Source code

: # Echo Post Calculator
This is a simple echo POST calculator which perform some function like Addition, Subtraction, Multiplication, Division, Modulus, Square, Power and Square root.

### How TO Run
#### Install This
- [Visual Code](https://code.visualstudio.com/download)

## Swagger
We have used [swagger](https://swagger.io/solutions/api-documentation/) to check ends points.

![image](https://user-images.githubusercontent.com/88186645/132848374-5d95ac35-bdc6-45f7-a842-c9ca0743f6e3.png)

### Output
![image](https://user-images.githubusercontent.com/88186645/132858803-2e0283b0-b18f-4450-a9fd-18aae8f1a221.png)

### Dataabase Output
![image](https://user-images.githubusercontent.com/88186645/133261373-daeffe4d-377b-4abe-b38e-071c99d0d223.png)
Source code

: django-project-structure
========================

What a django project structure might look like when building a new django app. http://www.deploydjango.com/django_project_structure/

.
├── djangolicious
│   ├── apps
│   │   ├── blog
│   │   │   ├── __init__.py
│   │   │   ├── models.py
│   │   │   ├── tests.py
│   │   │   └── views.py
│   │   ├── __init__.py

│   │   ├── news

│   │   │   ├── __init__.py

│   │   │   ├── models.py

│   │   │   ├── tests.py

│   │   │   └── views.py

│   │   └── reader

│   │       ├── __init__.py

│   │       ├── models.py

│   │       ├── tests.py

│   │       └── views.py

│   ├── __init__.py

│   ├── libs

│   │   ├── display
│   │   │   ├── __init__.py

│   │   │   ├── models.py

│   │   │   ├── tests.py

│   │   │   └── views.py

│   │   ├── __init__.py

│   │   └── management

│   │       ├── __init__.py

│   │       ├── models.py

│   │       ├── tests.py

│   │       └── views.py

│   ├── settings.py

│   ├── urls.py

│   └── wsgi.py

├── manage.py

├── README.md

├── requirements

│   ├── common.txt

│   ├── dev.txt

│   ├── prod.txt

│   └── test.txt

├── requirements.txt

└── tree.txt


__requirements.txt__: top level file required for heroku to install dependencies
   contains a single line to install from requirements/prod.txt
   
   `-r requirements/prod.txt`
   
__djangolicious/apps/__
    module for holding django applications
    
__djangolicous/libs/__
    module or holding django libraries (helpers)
○ ○ ○ ○ ○
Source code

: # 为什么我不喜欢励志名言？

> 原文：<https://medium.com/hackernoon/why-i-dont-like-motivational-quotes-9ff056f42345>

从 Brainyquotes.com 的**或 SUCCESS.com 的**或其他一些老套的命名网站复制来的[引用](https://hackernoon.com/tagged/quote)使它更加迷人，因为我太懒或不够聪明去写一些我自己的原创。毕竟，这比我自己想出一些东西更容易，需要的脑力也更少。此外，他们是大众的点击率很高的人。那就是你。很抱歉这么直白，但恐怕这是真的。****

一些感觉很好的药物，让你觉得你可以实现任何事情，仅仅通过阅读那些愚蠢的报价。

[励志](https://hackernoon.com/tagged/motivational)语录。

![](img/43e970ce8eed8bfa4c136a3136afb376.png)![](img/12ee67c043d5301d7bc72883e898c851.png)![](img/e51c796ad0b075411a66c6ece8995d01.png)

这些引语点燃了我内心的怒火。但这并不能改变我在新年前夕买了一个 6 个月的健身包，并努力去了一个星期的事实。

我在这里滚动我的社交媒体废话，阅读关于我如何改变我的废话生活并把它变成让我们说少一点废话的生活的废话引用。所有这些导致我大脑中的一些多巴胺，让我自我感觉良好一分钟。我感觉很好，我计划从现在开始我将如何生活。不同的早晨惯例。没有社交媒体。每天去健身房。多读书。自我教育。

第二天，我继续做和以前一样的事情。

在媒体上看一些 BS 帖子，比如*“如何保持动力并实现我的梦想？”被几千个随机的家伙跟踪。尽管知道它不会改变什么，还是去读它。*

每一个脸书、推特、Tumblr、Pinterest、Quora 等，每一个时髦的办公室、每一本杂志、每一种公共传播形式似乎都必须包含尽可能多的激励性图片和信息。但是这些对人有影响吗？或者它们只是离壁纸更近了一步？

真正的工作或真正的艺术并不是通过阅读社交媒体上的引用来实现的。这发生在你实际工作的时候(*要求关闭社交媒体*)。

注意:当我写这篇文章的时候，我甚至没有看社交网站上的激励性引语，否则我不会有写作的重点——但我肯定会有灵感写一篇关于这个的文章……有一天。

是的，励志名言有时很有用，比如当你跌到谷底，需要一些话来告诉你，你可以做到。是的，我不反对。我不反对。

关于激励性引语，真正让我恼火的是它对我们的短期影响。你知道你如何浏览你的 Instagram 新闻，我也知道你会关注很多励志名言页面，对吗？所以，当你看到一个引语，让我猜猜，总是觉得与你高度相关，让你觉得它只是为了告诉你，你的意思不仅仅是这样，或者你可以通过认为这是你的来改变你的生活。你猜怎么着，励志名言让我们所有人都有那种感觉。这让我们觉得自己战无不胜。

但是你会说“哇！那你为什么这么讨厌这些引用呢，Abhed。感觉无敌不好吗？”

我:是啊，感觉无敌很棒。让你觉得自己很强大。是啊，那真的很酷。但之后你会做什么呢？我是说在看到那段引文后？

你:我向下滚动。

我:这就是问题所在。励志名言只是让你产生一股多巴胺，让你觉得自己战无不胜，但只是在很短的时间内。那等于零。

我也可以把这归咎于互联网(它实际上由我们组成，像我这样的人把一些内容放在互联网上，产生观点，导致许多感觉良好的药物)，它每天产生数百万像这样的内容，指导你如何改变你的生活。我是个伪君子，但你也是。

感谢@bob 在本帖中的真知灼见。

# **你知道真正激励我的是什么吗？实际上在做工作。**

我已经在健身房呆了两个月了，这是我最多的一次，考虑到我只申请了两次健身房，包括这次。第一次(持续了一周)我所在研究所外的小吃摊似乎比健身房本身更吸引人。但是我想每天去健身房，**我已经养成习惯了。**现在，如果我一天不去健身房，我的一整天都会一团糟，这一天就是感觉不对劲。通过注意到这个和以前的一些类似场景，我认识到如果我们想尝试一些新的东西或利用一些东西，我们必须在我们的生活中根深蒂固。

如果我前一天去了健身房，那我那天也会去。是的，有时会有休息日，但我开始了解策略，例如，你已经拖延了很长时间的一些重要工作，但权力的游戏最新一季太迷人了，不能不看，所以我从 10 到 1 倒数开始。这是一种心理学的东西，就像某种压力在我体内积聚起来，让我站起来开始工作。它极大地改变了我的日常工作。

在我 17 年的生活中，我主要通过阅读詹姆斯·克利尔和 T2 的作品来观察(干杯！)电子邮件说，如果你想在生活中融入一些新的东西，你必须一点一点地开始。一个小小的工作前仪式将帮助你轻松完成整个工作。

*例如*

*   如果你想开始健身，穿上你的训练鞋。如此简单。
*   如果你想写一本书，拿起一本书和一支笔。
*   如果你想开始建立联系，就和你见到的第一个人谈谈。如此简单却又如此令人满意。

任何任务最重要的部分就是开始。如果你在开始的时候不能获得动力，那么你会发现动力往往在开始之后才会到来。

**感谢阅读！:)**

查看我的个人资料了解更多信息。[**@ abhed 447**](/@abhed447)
○ ○ ○ ○ ○
Problem description -> The listing above holds a line with "# Echo Post Calculator" and a line with "We have used". Print the stretch from the first through the second, exactly and alone.

Output of the exercise ->
: # Echo Post Calculator
This is a simple echo POST calculator which perform some function like Addition, Subtraction, Multiplication, Division, Modulus, Square, Power and Square root.

### How TO Run
#### Install This
- [Visual Code](https://code.visualstudio.com/download)

## Swagger
We have used [swagger](https://swagger.io/solutions/api-documentation/) to check ends points.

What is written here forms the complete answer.